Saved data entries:
▼
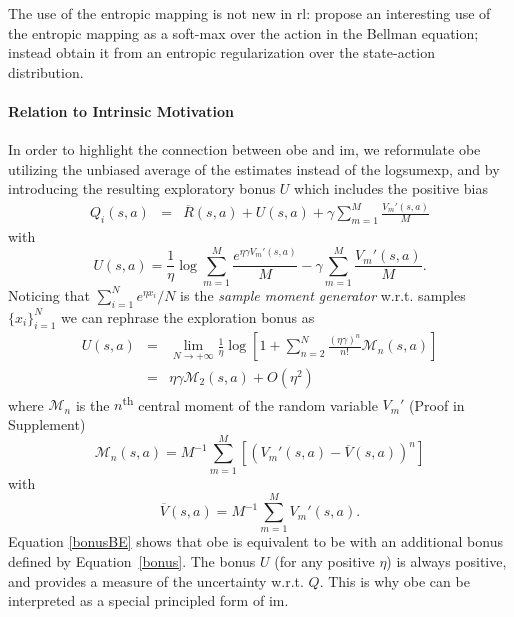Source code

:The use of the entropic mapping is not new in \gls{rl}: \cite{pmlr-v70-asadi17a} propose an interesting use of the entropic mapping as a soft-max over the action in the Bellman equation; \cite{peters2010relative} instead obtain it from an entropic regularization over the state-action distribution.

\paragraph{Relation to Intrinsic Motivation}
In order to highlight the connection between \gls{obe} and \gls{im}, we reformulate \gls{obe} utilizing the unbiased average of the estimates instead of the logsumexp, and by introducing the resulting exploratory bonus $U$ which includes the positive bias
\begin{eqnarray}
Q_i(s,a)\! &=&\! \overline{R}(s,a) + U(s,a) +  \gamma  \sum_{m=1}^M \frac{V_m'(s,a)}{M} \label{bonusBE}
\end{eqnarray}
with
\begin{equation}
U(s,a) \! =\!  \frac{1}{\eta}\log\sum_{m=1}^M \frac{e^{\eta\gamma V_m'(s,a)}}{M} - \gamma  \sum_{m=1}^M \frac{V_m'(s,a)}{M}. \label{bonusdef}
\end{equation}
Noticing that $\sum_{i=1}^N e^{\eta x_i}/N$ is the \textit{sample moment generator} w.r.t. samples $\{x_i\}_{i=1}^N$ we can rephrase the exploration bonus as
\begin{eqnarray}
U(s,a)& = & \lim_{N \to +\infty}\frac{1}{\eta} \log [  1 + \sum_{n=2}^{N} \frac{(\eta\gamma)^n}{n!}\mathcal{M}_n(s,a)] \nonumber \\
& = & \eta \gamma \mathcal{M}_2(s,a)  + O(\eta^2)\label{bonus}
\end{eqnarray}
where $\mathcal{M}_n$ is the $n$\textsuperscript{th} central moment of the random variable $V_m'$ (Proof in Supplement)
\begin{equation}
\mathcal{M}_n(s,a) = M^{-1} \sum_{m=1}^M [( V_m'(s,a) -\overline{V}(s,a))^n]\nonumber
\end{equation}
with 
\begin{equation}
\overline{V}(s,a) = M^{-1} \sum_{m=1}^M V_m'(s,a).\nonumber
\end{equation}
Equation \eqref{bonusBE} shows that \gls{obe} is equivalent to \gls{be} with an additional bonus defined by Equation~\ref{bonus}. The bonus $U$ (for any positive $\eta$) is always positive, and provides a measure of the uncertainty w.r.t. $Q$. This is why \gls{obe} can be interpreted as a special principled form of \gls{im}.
▲
▼
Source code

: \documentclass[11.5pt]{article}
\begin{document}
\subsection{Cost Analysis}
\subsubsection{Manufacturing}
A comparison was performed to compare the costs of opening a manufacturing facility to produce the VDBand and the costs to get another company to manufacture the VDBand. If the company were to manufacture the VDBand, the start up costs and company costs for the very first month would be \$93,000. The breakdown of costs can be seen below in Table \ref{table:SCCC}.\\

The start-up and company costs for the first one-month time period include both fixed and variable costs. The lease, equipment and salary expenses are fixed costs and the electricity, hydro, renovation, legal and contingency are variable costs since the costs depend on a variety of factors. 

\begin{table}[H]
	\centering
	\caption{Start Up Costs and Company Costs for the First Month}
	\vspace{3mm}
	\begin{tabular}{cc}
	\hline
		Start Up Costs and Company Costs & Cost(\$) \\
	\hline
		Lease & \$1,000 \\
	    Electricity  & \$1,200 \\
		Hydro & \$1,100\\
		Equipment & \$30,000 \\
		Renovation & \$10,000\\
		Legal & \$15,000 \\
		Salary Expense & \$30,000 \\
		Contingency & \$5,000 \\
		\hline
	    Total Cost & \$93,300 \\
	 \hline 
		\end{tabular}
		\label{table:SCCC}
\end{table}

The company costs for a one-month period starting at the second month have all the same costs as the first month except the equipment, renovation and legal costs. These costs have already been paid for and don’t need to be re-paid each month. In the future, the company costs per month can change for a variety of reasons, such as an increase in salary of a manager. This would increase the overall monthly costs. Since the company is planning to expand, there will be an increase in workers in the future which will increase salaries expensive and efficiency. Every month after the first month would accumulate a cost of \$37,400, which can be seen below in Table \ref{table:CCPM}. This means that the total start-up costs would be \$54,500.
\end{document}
▲
▼
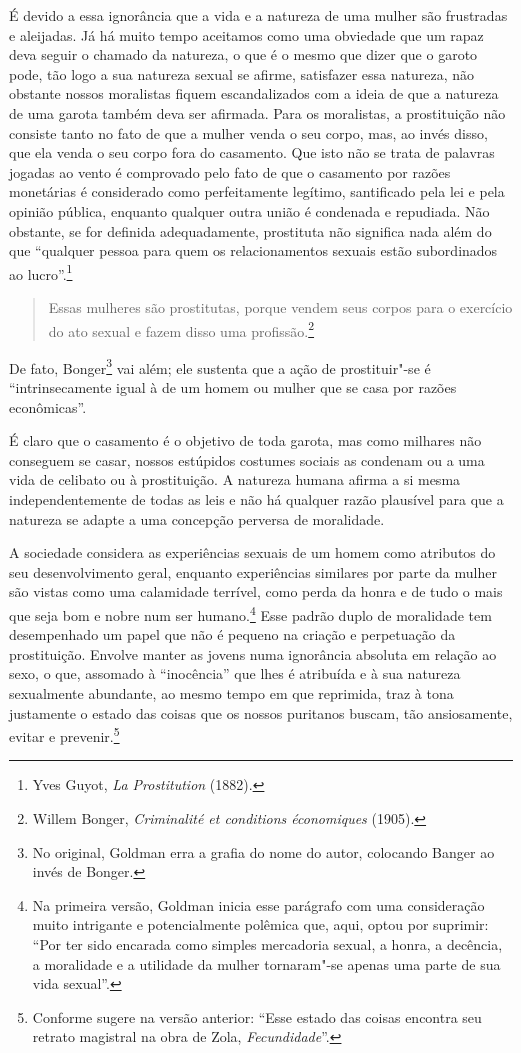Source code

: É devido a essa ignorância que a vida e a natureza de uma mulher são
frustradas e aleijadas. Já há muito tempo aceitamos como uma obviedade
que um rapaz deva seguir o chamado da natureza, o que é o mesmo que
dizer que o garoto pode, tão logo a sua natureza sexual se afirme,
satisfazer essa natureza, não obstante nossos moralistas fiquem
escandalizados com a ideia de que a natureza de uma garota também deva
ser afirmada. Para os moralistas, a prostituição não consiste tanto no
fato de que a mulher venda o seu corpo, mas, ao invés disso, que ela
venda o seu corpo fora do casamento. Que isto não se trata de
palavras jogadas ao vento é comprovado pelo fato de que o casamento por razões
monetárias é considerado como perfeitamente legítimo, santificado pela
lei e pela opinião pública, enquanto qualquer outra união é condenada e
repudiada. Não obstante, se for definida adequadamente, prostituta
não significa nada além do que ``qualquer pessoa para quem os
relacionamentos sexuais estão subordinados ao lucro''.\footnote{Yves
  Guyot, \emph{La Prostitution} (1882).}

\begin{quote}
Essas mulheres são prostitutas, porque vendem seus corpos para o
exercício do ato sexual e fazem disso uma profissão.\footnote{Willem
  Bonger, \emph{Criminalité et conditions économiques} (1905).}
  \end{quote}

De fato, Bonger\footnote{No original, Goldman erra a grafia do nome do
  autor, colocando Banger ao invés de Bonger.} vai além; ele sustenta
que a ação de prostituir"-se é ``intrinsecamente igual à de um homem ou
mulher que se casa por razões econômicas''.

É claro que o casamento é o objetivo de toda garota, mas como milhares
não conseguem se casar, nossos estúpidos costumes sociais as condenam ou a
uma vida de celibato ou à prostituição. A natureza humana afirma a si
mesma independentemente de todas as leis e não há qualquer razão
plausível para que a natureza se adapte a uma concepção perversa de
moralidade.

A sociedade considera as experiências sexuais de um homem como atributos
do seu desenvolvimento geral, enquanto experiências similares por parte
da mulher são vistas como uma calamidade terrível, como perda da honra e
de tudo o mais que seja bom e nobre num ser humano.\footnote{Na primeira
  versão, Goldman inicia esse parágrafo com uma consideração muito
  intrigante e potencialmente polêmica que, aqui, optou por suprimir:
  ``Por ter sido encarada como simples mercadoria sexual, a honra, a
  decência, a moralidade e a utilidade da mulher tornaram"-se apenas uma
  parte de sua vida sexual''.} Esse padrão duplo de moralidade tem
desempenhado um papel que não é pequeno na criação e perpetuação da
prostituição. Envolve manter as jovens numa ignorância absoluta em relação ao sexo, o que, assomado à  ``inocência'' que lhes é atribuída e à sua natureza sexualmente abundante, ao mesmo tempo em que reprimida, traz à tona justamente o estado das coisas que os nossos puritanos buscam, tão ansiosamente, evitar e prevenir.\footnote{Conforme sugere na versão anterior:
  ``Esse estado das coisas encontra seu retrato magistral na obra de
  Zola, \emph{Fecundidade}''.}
▲
Task instructions – Copy word for word the stretch of entries above from the line that has "plausível para que" through the line that has "intrigante e potencialmente", both ends included, and nothing outside it.

The completed task –
plausível para que a natureza se adapte a uma concepção perversa de
moralidade.

A sociedade considera as experiências sexuais de um homem como atributos
do seu desenvolvimento geral, enquanto experiências similares por parte
da mulher são vistas como uma calamidade terrível, como perda da honra e
de tudo o mais que seja bom e nobre num ser humano.\footnote{Na primeira
  versão, Goldman inicia esse parágrafo com uma consideração muito
  intrigante e potencialmente polêmica que, aqui, optou por suprimir:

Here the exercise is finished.